Making a Difference Through Snack Pak 4 Kids

Did you know there are children in Perryton who might not eat a meal after they leave school and go home for the night or weekend? For many students, their only meals are the free breakfasts and lunches they receive at school. Thankfully, a newly formed group in town is helping prevent that.

Snack Pak 4 Kids Perryton began serving our local children in February. In its first week, the organization garnered 49 volunteers to pack food for 120 students, 5th grade and under.
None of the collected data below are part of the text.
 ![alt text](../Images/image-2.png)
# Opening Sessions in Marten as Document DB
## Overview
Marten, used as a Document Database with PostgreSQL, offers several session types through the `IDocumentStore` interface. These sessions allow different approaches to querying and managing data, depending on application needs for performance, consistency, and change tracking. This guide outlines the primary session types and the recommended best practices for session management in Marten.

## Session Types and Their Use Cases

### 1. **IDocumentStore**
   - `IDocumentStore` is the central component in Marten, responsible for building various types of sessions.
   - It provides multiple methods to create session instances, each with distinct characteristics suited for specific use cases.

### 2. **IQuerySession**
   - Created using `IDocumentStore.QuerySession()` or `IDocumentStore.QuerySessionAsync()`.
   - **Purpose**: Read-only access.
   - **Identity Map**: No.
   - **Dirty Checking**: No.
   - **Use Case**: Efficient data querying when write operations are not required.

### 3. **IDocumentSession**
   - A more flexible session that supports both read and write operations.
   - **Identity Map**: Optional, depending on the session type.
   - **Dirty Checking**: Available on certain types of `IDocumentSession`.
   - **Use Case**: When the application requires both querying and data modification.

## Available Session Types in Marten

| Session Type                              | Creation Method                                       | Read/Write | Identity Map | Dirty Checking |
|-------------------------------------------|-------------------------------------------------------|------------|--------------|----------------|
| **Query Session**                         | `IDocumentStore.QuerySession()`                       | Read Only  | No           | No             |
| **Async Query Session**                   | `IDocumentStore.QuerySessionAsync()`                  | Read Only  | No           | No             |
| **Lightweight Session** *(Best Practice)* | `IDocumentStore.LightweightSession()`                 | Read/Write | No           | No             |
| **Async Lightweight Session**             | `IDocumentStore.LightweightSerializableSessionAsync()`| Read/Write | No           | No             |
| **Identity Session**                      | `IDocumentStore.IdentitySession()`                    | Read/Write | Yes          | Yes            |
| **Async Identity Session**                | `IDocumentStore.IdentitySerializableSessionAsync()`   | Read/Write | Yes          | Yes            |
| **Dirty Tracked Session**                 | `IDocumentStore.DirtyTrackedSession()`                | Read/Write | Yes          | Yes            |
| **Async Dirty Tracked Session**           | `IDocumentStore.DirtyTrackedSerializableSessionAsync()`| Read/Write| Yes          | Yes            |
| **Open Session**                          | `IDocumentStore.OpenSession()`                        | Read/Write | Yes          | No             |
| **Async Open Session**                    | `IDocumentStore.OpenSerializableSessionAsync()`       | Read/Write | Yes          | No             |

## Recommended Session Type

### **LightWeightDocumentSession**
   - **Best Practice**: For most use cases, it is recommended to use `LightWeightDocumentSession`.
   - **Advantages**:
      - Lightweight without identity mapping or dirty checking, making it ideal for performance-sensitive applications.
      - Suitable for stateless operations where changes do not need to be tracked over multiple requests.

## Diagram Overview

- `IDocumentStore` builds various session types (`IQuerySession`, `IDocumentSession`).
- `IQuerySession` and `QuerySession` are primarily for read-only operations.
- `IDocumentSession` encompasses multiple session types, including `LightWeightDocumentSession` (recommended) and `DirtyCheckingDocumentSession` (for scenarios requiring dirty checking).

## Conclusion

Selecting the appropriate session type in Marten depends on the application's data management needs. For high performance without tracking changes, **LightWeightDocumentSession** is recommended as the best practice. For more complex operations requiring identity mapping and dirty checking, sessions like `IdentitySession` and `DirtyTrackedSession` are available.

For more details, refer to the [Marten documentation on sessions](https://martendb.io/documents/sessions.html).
The organizations’ volunteers pack 10 to 12 nutritious snacks in plastic bags and deliver them to the schools. The snacks are then discreetly placed in backpacks to be sent home each Friday. Snacks are also provided for siblings who are not old enough to attend school. Elementary-age students are identified by school personnel and then recommended to the program.

How To Help
If you would like to help Snack Pak 4 Kids, you can donate time and/or money. The organization meets every other week on Mondays at 7 p.m. at the Williams school gym to pack snacks. Typically, volunteers assemble a little early to choose snacks, and then they form assembly lines. They finish packing around 7:30 and pray over the food. Upcoming dates include April 1, 15, and 29.

Financial donations are also needed. You can support a student for $133 a year, $11 a month, or $3.05 a week. Donations can be mailed to Joann McCoy at 1609 Harvard. Make checks payable to “Snack Pak 4 Kids” and write “Perryton” in the memo line.
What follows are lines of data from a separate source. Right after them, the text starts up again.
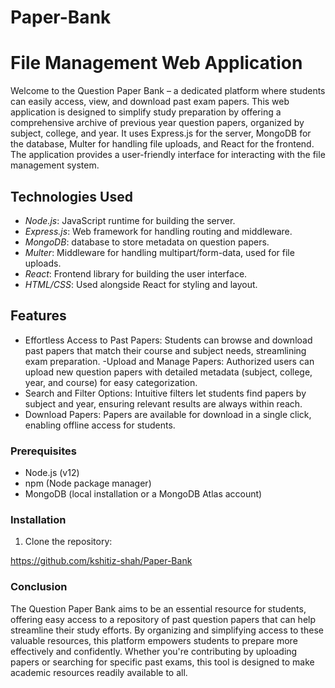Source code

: # Paper-Bank
# File Management Web Application

Welcome to the Question Paper Bank – a dedicated platform where students can easily access, view, and download past exam papers. This web application is designed to simplify study preparation by offering a comprehensive archive of previous year question papers, organized by subject, college, and year. It uses Express.js for the server, MongoDB for the database, Multer for handling file uploads, and React for the frontend. The application provides a user-friendly interface for interacting with the file management system.


## Technologies Used
- *Node.js*: JavaScript runtime for building the server.
- *Express.js*: Web framework for handling routing and middleware.
- *MongoDB*:  database to store metadata on question papers.
- *Multer*: Middleware for handling multipart/form-data, used for file uploads.
- *React*: Frontend library for building the user interface.
- *HTML/CSS*: Used alongside React for styling and layout.


## Features

 - Effortless Access to Past Papers: Students can browse and download past papers that match their course and subject needs, streamlining exam preparation.
 -Upload and Manage Papers: Authorized users can upload new question papers with detailed metadata (subject, college, year, and course) for easy categorization.
 - Search and Filter Options: Intuitive filters let students find papers by subject and year, ensuring relevant results are always within reach.
 - Download Papers: Papers are available for download in a single click, enabling offline access for students.


### Prerequisites

- Node.js (v12)
- npm (Node package manager)
- MongoDB (local installation or a MongoDB Atlas account)

### Installation

1. Clone the repository:
 
  https://github.com/kshitiz-shah/Paper-Bank
 

### Conclusion

The Question Paper Bank aims to be an essential resource for students, offering easy access to a repository of past question papers that can help streamline their study efforts. By organizing and simplifying access to these valuable resources, this platform empowers students to prepare more effectively and confidently. Whether you're contributing by uploading papers or searching for specific past exams, this tool is designed to make academic resources readily available to all.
For additional information and reminders, be sure to “like” the Snack Pak 4 Kids Perryton Facebook page.

About Snack Pak 4 Kids
Snack Pak 4 Kids began in September 2010 when a Bushland, Texas, couple realized Amarillo was the largest city west of Dallas without a weekend backpack program. The couple started in their kitchen and fed 10 students. The organization’s mission is to “end weekend hunger for children living in the Texas panhandle by providing a backpack filled with kid-friendly snacks each Friday of the school year.” It currently serves more than 3,000 students in 15 school districts, and its vision is to be in each panhandle community.